## What the exercise asks
Make a verbatim copy of all the records. Skip every image.

Excerpted records: Begin

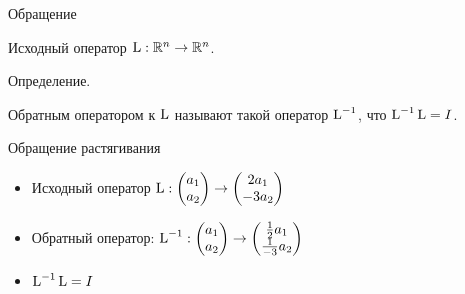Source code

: 

\begin{frame} %


\end{frame}
  

\begin{frame}{Обращение}


Исходный оператор $\operatorname{L} : \mathbb{R}^n \to \mathbb{R}^n$.


Определение. 

\alert{Обратным оператором} к $\operatorname{L}$ называют такой оператор $\operatorname{L}^{-1}$, 
что $\operatorname{L}^{-1} \operatorname{L} = I$. 


\end{frame}


\begin{frame}{Обращение растягивания}

\begin{itemize}[<+->]
    \item 
Исходный оператор $\operatorname{L} : \begin{pmatrix}
  a_1 \\
  a_2 \\
\end{pmatrix} \to
\begin{pmatrix}
  2a_1 \\
  -3a_2 \\
\end{pmatrix}
$

\item \alert{Обратный оператор}:  
$\operatorname{L}^{-1} : \begin{pmatrix}
    a_1 \\
    a_2 \\
  \end{pmatrix} \to
  \begin{pmatrix}
    \frac{1}{2}a_1 \\
    \frac{1}{-3}a_2 \\
  \end{pmatrix}
  $

\item $\operatorname{L}^{-1} \operatorname{L} = I$
\end{itemize}


\end{frame}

Excerpted records: End

## Solved problem
Source code

: 

\begin{frame} %


\end{frame}
  

\begin{frame}{Обращение}


Исходный оператор $\operatorname{L} : \mathbb{R}^n \to \mathbb{R}^n$.


Определение. 

\alert{Обратным оператором} к $\operatorname{L}$ называют такой оператор $\operatorname{L}^{-1}$, 
что $\operatorname{L}^{-1} \operatorname{L} = I$. 


\end{frame}


\begin{frame}{Обращение растягивания}

\begin{itemize}[<+->]
    \item 
Исходный оператор $\operatorname{L} : \begin{pmatrix}
  a_1 \\
  a_2 \\
\end{pmatrix} \to
\begin{pmatrix}
  2a_1 \\
  -3a_2 \\
\end{pmatrix}
$

\item \alert{Обратный оператор}:  
$\operatorname{L}^{-1} : \begin{pmatrix}
    a_1 \\
    a_2 \\
  \end{pmatrix} \to
  \begin{pmatrix}
    \frac{1}{2}a_1 \\
    \frac{1}{-3}a_2 \\
  \end{pmatrix}
  $

\item $\operatorname{L}^{-1} \operatorname{L} = I$
\end{itemize}


\end{frame}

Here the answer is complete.